Inviting Convicts to College Program

Free college level courses entitled "Convict Criminology" or "Inviting Convicts to College" are being taught by undergraduate student teachers inside a number of medium and maximum-security prisons (Rose et al, 2005; Richards et al, 2006; Richards and Ross, 2007). The courses are free as there is no reassignment of faculty. Instead, all the classes are taught by pairs of undergraduate criminal justice students. The university students receive internship credits and learn to teach, writing their course syllabi, giving lectures, exams, and grading their own class of prisoner-students. Meanwhile, the faculty supervise student intern teachers at multiple prison sites.

The book Convict Criminology is used to inspire prisoners. The convict students read the autobiographical stories of prisoners becoming criminology professors. The book demonstrates how prisoners can use their time in prison to prepare for college, by reading serious books and planning a new future. The courses serve as a bridge for prisoners to exit prison and enter college. In the final weeks of the course the student teachers help prisoners complete college admission and financial aid forms.
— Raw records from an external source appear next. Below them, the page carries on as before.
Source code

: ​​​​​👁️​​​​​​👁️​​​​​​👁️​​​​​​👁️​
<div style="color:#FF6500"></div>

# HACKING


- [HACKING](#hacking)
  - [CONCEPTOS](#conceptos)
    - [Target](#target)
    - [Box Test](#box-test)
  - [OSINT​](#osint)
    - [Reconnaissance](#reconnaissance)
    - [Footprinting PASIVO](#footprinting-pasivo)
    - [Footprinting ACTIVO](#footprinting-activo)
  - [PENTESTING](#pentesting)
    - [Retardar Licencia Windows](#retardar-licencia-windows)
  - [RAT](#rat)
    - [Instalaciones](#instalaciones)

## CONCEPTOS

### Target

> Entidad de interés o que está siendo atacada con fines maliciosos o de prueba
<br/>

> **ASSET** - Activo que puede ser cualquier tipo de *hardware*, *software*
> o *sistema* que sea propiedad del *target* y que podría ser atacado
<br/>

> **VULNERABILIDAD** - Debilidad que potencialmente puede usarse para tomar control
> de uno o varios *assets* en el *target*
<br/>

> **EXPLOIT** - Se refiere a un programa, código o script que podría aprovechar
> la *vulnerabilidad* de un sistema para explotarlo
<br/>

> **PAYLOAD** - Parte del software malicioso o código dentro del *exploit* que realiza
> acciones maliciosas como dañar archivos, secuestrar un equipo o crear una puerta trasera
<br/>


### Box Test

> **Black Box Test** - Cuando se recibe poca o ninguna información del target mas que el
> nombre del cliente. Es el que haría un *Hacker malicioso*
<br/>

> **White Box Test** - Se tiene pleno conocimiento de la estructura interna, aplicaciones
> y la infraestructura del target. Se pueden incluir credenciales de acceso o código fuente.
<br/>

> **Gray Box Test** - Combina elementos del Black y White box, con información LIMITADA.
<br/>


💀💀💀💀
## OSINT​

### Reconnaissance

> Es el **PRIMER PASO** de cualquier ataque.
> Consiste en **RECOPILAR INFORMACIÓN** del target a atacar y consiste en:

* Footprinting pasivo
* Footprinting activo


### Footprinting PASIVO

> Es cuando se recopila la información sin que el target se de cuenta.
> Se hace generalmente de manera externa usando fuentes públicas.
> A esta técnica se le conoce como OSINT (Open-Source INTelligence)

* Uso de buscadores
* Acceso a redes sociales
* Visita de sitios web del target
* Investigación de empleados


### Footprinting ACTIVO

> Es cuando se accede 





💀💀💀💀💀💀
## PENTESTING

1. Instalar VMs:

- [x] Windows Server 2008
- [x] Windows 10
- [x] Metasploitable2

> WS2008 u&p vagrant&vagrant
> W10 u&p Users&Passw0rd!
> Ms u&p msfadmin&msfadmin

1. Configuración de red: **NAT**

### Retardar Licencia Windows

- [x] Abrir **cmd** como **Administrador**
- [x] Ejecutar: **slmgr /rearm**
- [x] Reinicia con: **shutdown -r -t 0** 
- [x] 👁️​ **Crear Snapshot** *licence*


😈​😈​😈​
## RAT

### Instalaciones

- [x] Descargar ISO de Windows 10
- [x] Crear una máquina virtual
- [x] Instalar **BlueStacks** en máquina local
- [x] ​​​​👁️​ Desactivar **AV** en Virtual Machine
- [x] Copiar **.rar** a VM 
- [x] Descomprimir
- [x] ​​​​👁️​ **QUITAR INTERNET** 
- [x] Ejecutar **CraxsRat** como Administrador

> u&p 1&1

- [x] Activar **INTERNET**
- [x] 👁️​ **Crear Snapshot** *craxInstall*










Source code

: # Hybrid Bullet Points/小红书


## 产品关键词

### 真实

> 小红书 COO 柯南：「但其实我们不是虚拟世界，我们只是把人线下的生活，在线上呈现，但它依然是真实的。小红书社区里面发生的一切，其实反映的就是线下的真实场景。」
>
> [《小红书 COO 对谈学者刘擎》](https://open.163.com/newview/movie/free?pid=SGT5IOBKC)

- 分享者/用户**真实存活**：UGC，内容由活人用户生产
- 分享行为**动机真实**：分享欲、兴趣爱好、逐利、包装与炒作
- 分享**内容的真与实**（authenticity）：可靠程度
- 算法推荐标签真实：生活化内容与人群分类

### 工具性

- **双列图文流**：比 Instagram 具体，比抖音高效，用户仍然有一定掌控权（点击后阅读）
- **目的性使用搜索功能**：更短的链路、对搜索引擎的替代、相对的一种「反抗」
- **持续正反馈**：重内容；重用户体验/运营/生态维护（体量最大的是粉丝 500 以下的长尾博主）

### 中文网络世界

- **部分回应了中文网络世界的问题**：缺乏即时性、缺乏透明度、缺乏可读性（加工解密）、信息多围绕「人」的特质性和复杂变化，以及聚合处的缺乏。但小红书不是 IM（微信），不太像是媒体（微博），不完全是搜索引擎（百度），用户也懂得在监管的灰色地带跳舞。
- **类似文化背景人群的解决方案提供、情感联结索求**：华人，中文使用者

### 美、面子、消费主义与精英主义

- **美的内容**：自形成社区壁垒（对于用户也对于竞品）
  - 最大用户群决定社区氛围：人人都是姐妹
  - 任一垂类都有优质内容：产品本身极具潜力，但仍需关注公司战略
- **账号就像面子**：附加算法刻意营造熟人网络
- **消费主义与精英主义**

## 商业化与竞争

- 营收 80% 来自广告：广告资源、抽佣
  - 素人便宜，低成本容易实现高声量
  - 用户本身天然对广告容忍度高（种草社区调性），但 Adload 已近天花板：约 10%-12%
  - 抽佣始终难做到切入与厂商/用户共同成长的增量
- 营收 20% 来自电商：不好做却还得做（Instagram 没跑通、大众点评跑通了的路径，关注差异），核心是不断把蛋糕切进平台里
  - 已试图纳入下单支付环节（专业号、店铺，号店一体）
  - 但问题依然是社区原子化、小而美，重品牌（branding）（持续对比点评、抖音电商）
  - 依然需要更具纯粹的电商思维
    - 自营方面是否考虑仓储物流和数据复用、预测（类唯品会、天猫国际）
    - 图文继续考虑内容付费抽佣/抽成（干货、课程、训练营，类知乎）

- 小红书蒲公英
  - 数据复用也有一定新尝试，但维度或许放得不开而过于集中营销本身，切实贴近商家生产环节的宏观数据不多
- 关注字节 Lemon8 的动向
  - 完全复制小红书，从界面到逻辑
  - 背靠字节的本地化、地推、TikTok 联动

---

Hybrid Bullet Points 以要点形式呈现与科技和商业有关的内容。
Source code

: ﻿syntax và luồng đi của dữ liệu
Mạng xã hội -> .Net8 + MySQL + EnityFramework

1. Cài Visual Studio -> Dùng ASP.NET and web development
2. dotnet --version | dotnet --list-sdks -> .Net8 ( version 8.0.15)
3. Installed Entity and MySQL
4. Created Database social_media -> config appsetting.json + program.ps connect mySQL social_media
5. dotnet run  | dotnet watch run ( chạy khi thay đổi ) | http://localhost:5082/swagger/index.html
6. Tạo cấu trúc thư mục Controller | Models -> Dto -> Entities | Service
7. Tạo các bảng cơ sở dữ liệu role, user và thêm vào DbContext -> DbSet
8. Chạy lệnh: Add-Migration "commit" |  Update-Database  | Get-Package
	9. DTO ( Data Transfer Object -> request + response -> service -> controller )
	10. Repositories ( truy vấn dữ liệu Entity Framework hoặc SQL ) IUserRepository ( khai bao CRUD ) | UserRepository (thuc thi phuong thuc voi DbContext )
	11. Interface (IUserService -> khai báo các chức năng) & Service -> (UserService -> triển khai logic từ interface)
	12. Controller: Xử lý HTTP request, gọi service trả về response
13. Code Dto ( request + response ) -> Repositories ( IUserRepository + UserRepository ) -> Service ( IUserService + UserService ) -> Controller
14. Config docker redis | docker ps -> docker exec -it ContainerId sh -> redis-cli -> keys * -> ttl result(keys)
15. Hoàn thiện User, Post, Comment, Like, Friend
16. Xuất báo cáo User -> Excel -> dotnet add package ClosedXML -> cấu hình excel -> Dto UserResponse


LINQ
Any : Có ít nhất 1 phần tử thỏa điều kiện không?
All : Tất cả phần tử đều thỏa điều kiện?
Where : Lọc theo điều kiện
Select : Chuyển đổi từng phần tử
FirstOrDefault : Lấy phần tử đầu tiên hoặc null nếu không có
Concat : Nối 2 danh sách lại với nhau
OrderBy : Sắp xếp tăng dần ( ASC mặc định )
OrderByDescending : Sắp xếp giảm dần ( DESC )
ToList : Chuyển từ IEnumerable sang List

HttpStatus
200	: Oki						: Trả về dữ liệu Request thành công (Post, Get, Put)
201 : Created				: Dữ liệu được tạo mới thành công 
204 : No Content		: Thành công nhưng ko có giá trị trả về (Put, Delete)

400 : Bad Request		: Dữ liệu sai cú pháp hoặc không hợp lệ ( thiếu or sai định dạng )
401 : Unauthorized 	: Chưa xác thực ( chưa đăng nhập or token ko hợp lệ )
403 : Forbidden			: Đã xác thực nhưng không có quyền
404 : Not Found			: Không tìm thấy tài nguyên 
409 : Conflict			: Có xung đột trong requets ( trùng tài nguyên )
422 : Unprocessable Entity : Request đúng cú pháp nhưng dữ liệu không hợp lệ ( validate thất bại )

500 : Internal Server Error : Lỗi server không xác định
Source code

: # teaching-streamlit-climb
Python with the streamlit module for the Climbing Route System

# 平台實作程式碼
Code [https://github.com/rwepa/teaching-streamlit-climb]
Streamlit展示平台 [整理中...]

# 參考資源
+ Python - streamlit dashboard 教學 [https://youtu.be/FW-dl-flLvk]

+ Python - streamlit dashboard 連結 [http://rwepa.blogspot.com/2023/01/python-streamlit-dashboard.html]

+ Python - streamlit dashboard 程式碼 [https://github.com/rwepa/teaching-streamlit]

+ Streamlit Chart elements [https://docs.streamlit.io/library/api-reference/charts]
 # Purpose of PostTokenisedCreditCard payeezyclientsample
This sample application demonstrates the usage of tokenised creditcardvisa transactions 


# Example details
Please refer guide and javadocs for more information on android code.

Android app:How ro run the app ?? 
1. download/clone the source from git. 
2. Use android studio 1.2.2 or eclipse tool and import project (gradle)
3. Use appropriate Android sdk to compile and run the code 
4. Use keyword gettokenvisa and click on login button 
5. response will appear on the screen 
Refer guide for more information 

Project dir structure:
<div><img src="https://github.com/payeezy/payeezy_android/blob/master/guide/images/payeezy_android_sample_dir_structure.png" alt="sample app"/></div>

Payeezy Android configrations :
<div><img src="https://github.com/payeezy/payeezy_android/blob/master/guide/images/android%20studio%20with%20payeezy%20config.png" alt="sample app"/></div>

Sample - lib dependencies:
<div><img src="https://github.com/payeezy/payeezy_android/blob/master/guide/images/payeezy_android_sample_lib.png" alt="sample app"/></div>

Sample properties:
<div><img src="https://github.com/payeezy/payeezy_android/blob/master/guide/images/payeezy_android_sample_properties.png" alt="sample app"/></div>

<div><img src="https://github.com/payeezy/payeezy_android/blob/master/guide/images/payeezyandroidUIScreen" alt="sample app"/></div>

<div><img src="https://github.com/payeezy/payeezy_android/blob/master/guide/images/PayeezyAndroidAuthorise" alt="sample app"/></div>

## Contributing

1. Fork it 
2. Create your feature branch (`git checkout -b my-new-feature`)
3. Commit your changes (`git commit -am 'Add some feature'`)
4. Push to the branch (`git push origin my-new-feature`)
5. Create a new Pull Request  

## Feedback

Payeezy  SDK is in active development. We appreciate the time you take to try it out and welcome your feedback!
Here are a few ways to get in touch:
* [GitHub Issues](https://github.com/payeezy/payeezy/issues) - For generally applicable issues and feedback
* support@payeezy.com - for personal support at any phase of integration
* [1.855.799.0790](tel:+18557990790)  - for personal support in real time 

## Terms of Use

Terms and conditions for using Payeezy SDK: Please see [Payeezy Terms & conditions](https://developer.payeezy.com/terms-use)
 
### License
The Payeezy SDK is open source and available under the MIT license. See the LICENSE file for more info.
The new model includes a number of innovative ideas. The classes are free, because undergraduate or graduate students can teach them. University departments that include student internship programs may find our model an attractive idea for placing students as classroom instructors in prison. Deploying students in this fashion means universities do not incur the expense of reassigning faculty to teach the courses. The faculty members, in turn, are free to supervise a number of internships, including multiple placements of student interns in different prisons. The model can spread and be employed easily at no expense in many prisons across the country (Rose, et al, 2005). To review the Inviting Convicts to College Program published in the Journal of Offender Rehabilitation or watch an introduction to "Inviting Convicts to College" select the appropriate links below. Get more information on the Inviting Convicts to College Program at the Univeristy of Wisconsin-Oshkosh.

Document Download:

  • Inviting Convicts to College Program  by Rose, Chris, Kristin Reschenberg, Stephen C. Richards (2010); The Journal of Offender Rehabilitation Volume 49: 293-308, 2010

  •   Abstract: While we know formal education is an important variable for reducing recidivism, there are few prison systems still offering college courses. We introduce the Inviting Convicts to College Program that deploys undergraduate student-teachers as instructors of college level courses inside prisons. The student-teachers are supervised by professors. The course taught is Convict Criminology. This article describes the program, and uses quantitative and qualitative methods to assess four semesters taught at a medium-security state prison. The methodology uses both a survey and focused interviews of prisoners and student teachers. Findings indicate the program goals were met, and the courses taught served as valuable educational experiences for convicts and student-teachers.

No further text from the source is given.